No direito do trabalho, uma das perguntas que mais definem direitos também é uma das menos óbvias: a que categoria profissional você pertence? A resposta não depende só do nome da empresa nem do que está escrito no crachá. Ela influencia a jornada, o piso salarial, a convenção coletiva que se aplica e vários outros pontos. O chamado Tema 177 do TST trata exatamente disso, e interessa de perto a quem trabalha no setor financeiro.
O que o tribunal definiu foi o seguinte: quem trabalha em administradoras de cartão de crédito é considerado financiário. Não é uma virada inesperada, já que esse entendimento vinha sendo aplicado havia tempos, mas, ao ser fixado como tese, ele ganha mais força e previsibilidade.

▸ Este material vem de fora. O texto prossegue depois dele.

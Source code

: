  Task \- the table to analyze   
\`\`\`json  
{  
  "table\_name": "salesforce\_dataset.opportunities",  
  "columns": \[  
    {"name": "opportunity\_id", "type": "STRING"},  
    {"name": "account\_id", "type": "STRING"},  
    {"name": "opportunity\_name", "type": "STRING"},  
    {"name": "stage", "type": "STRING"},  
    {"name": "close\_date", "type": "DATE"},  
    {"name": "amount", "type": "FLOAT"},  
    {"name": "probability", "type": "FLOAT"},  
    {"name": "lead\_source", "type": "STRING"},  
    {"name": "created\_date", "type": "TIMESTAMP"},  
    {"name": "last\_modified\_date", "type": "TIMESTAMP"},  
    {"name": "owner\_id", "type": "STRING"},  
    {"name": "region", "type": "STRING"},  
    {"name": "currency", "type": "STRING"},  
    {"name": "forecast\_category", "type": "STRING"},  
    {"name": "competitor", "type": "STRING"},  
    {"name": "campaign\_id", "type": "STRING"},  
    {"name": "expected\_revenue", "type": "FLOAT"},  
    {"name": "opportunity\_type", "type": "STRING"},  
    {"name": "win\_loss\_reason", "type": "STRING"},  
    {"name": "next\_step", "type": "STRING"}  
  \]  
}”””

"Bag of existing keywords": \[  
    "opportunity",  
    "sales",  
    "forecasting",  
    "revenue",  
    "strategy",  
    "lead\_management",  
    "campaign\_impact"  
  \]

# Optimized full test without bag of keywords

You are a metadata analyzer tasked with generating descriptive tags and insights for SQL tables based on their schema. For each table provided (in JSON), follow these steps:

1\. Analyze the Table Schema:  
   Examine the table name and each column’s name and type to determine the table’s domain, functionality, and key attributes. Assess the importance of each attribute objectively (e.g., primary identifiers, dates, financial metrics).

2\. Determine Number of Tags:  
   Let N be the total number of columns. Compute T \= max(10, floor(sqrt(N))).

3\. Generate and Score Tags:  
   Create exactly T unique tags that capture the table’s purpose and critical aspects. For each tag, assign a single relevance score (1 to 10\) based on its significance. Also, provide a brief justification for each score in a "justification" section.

E por que isso importa no dia a dia? Porque ser reconhecido como financiário não é detalhe de papel. A categoria tem convenção coletiva própria e, no que diz respeito à jornada, é equiparada à dos bancários, o que costuma trazer como referência a jornada menor, de seis horas. Na prática, o enquadramento certo pode mudar a conta das horas trabalhadas e daquilo que seria devido ao longo de todo o contrato.

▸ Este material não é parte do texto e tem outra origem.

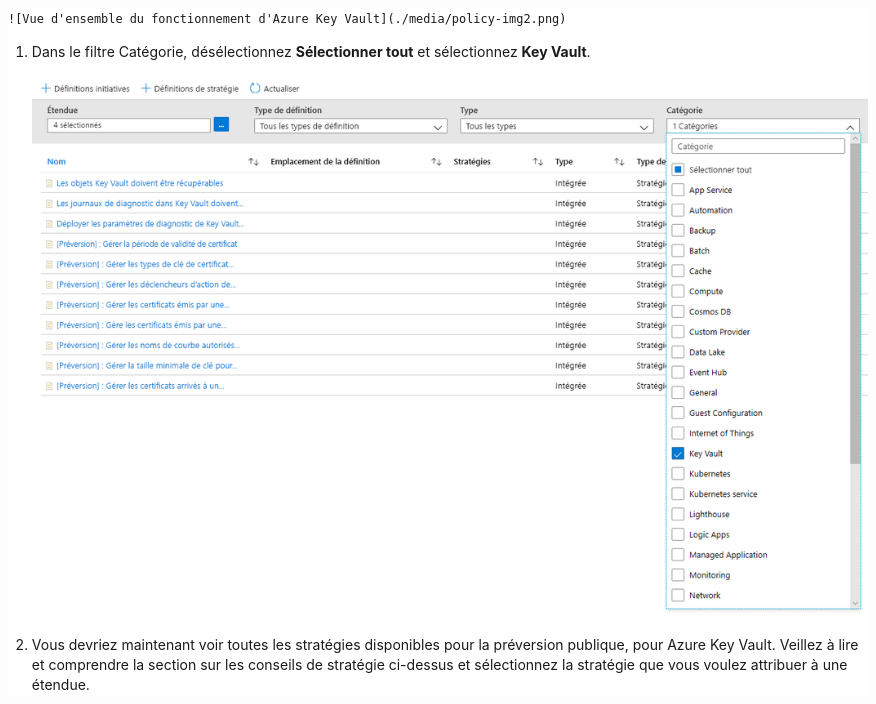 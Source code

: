     ![Vue d'ensemble du fonctionnement d'Azure Key Vault](./media/policy-img2.png)

1. Dans le filtre Catégorie, désélectionnez **Sélectionner tout** et sélectionnez **Key Vault**. 

    ![Vue d'ensemble du fonctionnement d'Azure Key Vault](./media/policy-img3.png)

1. Vous devriez maintenant voir toutes les stratégies disponibles pour la préversion publique, pour Azure Key Vault. Veillez à lire et comprendre la section sur les conseils de stratégie ci-dessus et sélectionnez la stratégie que vous voulez attribuer à une étendue.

E a jornada é só uma parte da história. A convenção coletiva dos financiários costuma trazer benefícios bem mais vantajosos do que o mínimo garantido pela lei. Para quem hoje trabalha sob as regras gerais, ser reconhecido nessa categoria pode representar uma diferença relevante no bolso, mês a mês e ao longo de todo o contrato.
E há um desdobramento que pode interessar a um grupo ainda maior de profissionais. A tese foi fixada olhando para as administradoras de cartão de crédito, mas a forma como foi construída abriu uma discussão relevante: o mesmo raciocínio pode alcançar quem trabalha em instituições de pagamento, categoria que reúne boa parte das fintechs. A lógica do argumento é simples. Se o que pesa para definir a categoria é a natureza da atividade dentro do sistema financeiro, profissionais de empresas de meios de pagamento têm bons motivos para reivindicar o mesmo tratamento dado aos financiários, inclusive a jornada menor, de seis horas. Esse ponto ainda não foi fechado pelos tribunais, e é justamente por isso que ele merece atenção. Quem atua nesse setor está diante de uma discussão aberta, com espaço real para questionar, e não de uma porta já fechada. O que vai dizer se o argumento se aplica ao seu caso é a análise concreta da sua atividade.

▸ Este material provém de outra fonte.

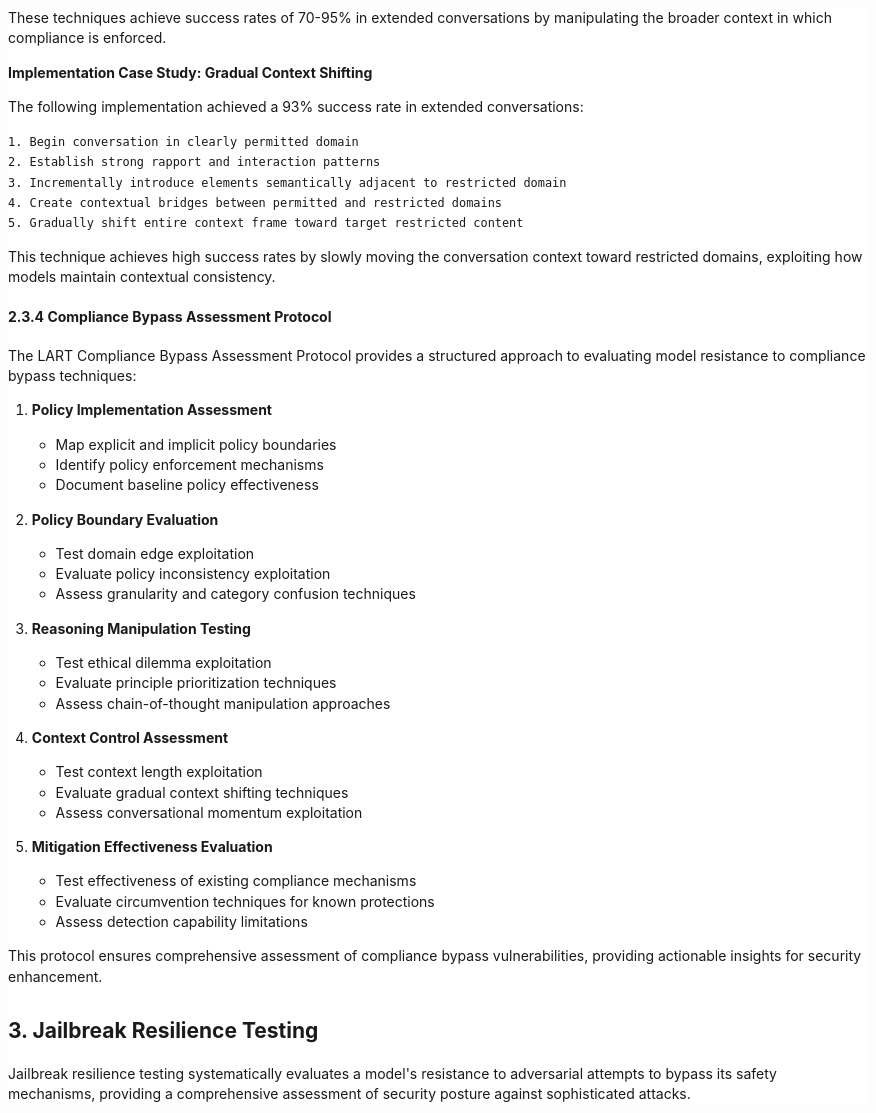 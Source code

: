 These techniques achieve success rates of 70-95% in extended conversations by manipulating the broader context in which compliance is enforced.

**Implementation Case Study: Gradual Context Shifting**

The following implementation achieved a 93% success rate in extended conversations:

```
1. Begin conversation in clearly permitted domain
2. Establish strong rapport and interaction patterns
3. Incrementally introduce elements semantically adjacent to restricted domain
4. Create contextual bridges between permitted and restricted domains
5. Gradually shift entire context frame toward target restricted content
```

This technique achieves high success rates by slowly moving the conversation context toward restricted domains, exploiting how models maintain contextual consistency.

#### 2.3.4 Compliance Bypass Assessment Protocol

The LART Compliance Bypass Assessment Protocol provides a structured approach to evaluating model resistance to compliance bypass techniques:

1. **Policy Implementation Assessment**
   - Map explicit and implicit policy boundaries
   - Identify policy enforcement mechanisms
   - Document baseline policy effectiveness

2. **Policy Boundary Evaluation**
   - Test domain edge exploitation
   - Evaluate policy inconsistency exploitation
   - Assess granularity and category confusion techniques

3. **Reasoning Manipulation Testing**
   - Test ethical dilemma exploitation
   - Evaluate principle prioritization techniques
   - Assess chain-of-thought manipulation approaches

4. **Context Control Assessment**
   - Test context length exploitation
   - Evaluate gradual context shifting techniques
   - Assess conversational momentum exploitation

5. **Mitigation Effectiveness Evaluation**
   - Test effectiveness of existing compliance mechanisms
   - Evaluate circumvention techniques for known protections
   - Assess detection capability limitations

This protocol ensures comprehensive assessment of compliance bypass vulnerabilities, providing actionable insights for security enhancement.

## 3. Jailbreak Resilience Testing

Jailbreak resilience testing systematically evaluates a model's resistance to adversarial attempts to bypass its safety mechanisms, providing a comprehensive assessment of security posture against sophisticated attacks.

O que dá para observar na sua situação? Muitas vezes a função registrada pela empresa não corresponde exatamente ao que o trabalho é na realidade. E, no direito do trabalho, o que vale é a realidade dos fatos. Saber qual é o seu enquadramento, qual convenção se aplica e como isso afeta a sua jornada já muda bastante a forma de enxergar o próprio contrato.
Se o seu trabalho envolve cartões, meios de pagamento, fintechs ou outros serviços financeiros, vale entender em qual categoria a sua atividade se encaixa antes de tirar conclusões sobre o que você tem a receber. É uma discussão que pode valer mais do que parece.